Work to be completed —
Return only the lines from the start of the records through the line that contains "old fashioned template", inclusive; leave out all pictures.

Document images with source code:

Segment Open

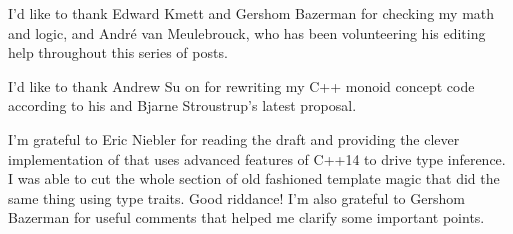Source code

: \noindent
I’d like to thank Edward Kmett and Gershom Bazerman for checking my math
and logic, and André van Meulebrouck, who has been volunteering his editing
help throughout this series of posts.

\vspace{1.0em}
\noindent
I’d like to thank Andrew Su on for rewriting my C++ monoid concept
code according to his and Bjarne Stroustrup’s latest proposal.

\vspace{1.0em}
\noindent
I'm grateful to Eric Niebler for reading the draft and providing the
clever implementation of  that uses advanced features of
C++14 to drive type inference. I was able to cut the whole section of
old fashioned template magic that did the same thing using type traits.
Good riddance! I'm also grateful to Gershom Bazerman for useful comments
that helped me clarify some important points.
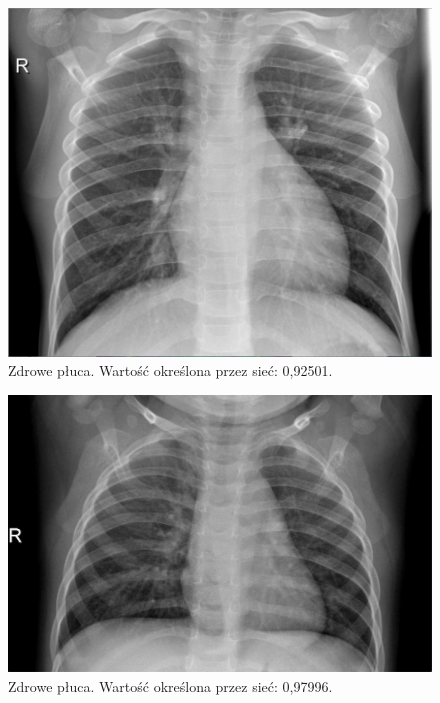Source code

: \documentclass[12pt,a4paper,twoside,titlepage,openright]{book}
\begin{document}
\begin{figure}[ht]
	\centering
			\includegraphics[resolution=100, scale=0.3]{randomIncorrect1.png}
		\caption{Zdrowe płuca. Wartość określona przez sieć: 0,92501.}
				\label{fig:randomIncorrect1}
\end{figure}

\begin{figure}[ht]
	\centering
			\includegraphics[resolution=100, scale=0.3]{randomIncorrect2.png}
		\caption{Zdrowe płuca. Wartość określona przez sieć: 0,97996.}
				\label{fig:randomIncorrect2}
\end{figure}
\end{document}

Segment Closed

Answer area —
Source code

: \noindent
I’d like to thank Edward Kmett and Gershom Bazerman for checking my math
and logic, and André van Meulebrouck, who has been volunteering his editing
help throughout this series of posts.

\vspace{1.0em}
\noindent
I’d like to thank Andrew Su on for rewriting my C++ monoid concept
code according to his and Bjarne Stroustrup’s latest proposal.

\vspace{1.0em}
\noindent
I'm grateful to Eric Niebler for reading the draft and providing the
clever implementation of  that uses advanced features of
C++14 to drive type inference. I was able to cut the whole section of
old fashioned template magic that did the same thing using type traits.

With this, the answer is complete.